▶ **Work request**
Every line below must come back exactly as it stands, with the images omitted.

╭─ Given data

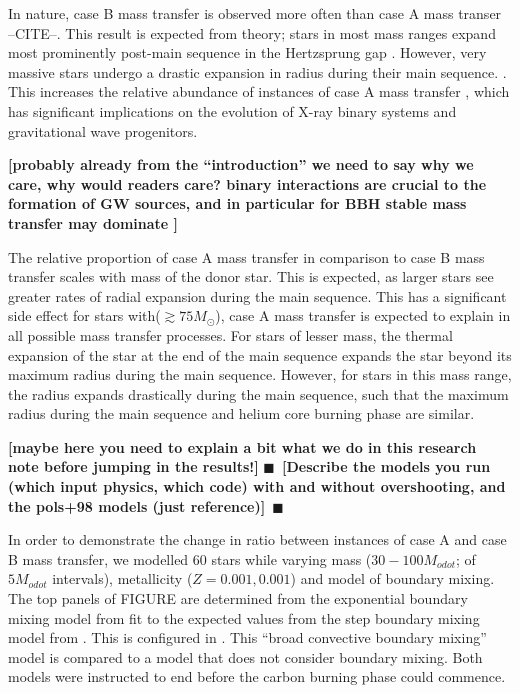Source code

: \documentclass[twocolumn]{aastex63}
\newcommand{\todo}[1]{{\large $\blacksquare$~\textbf{\color{red}[#1]}}~$\blacksquare$}
\newcommand{\mr}[1]{{\textbf{\color{green!75!black}[#1]}}}
\begin{document}
In nature, case B mass transfer is observed more often than case A
mass transer --CITE--. This result is expected from theory; stars in
most mass ranges expand most prominently post-main sequence in the
Hertzsprung gap \citep{vandenheuvel:69}. However, very massive stars
undergo a drastic expansion in radius during their main
sequence. \citep[e.g.,][]{brott:11}. This increases the relative
abundance of instances of case A mass transfer \citep{demink:08}, which has significant implications on the evolution of X-ray binary systems and gravitational wave progenitors.

\mr{probably already from the ``introduction'' we need to say why we
  care, why would readers care? binary interactions are crucial to the
formation of GW sources, and in particular for BBH stable mass
transfer may dominate \cite{marchant:21, vanson:21}}

The relative proportion of case A mass transfer in comparison to case
B mass transfer scales with mass of the donor star. This is expected,
as larger stars see greater rates of radial expansion during the main
sequence. This has a significant side effect for stars with($\gtrsim 75M_{\odot}$), case A mass transfer is expected to explain
in all possible mass transfer processes. For stars of lesser mass, the
thermal expansion of the star at the end of the main sequence expands
the star beyond its maximum radius during the main sequence. However,
for stars in this mass range, the radius expands drastically during
the main sequence, such that the maximum radius during the main
sequence and helium core burning phase are similar.

\mr{maybe here you need to explain a bit what we do in this research
  note before jumping in the results!}  \todo{Describe the models you
  run (which input physics, which code) with and without overshooting,
  and the pols+98 models (just reference)}

In order to demonstrate the change in ratio between instances of case
A and case B mass transfer, we modelled 60 stars while varying mass
($30-100 M_{odot}$; of $5M_{odot}$ intervals), metallicity
($Z = 0.001,0.001$) and model of boundary mixing. The top panels of FIGURE are determined from the exponential boundary mixing model from \cite{04} fit to the expected values from the step boundary mixing model from \cite{brott:11}. This is configured in \cite{claret:18}. This ``broad convective boundary mixing'' model is compared to a model that does not consider boundary mixing. Both models were instructed to end before the carbon burning phase could commence.
\end{document}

╰─

▶ **Exercise response**
Source code

: \documentclass[twocolumn]{aastex63}
\newcommand{\todo}[1]{{\large $\blacksquare$~\textbf{\color{red}[#1]}}~$\blacksquare$}
\newcommand{\mr}[1]{{\textbf{\color{green!75!black}[#1]}}}
\begin{document}
In nature, case B mass transfer is observed more often than case A
mass transer --CITE--. This result is expected from theory; stars in
most mass ranges expand most prominently post-main sequence in the
Hertzsprung gap \citep{vandenheuvel:69}. However, very massive stars
undergo a drastic expansion in radius during their main
sequence. \citep[e.g.,][]{brott:11}. This increases the relative
abundance of instances of case A mass transfer \citep{demink:08}, which has significant implications on the evolution of X-ray binary systems and gravitational wave progenitors.

\mr{probably already from the ``introduction'' we need to say why we
  care, why would readers care? binary interactions are crucial to the
formation of GW sources, and in particular for BBH stable mass
transfer may dominate \cite{marchant:21, vanson:21}}

The relative proportion of case A mass transfer in comparison to case
B mass transfer scales with mass of the donor star. This is expected,
as larger stars see greater rates of radial expansion during the main
sequence. This has a significant side effect for stars with($\gtrsim 75M_{\odot}$), case A mass transfer is expected to explain
in all possible mass transfer processes. For stars of lesser mass, the
thermal expansion of the star at the end of the main sequence expands
the star beyond its maximum radius during the main sequence. However,
for stars in this mass range, the radius expands drastically during
the main sequence, such that the maximum radius during the main
sequence and helium core burning phase are similar.

\mr{maybe here you need to explain a bit what we do in this research
  note before jumping in the results!}  \todo{Describe the models you
  run (which input physics, which code) with and without overshooting,
  and the pols+98 models (just reference)}

In order to demonstrate the change in ratio between instances of case
A and case B mass transfer, we modelled 60 stars while varying mass
($30-100 M_{odot}$; of $5M_{odot}$ intervals), metallicity
($Z = 0.001,0.001$) and model of boundary mixing. The top panels of FIGURE are determined from the exponential boundary mixing model from \cite{04} fit to the expected values from the step boundary mixing model from \cite{brott:11}. This is configured in \cite{claret:18}. This ``broad convective boundary mixing'' model is compared to a model that does not consider boundary mixing. Both models were instructed to end before the carbon burning phase could commence.
\end{document}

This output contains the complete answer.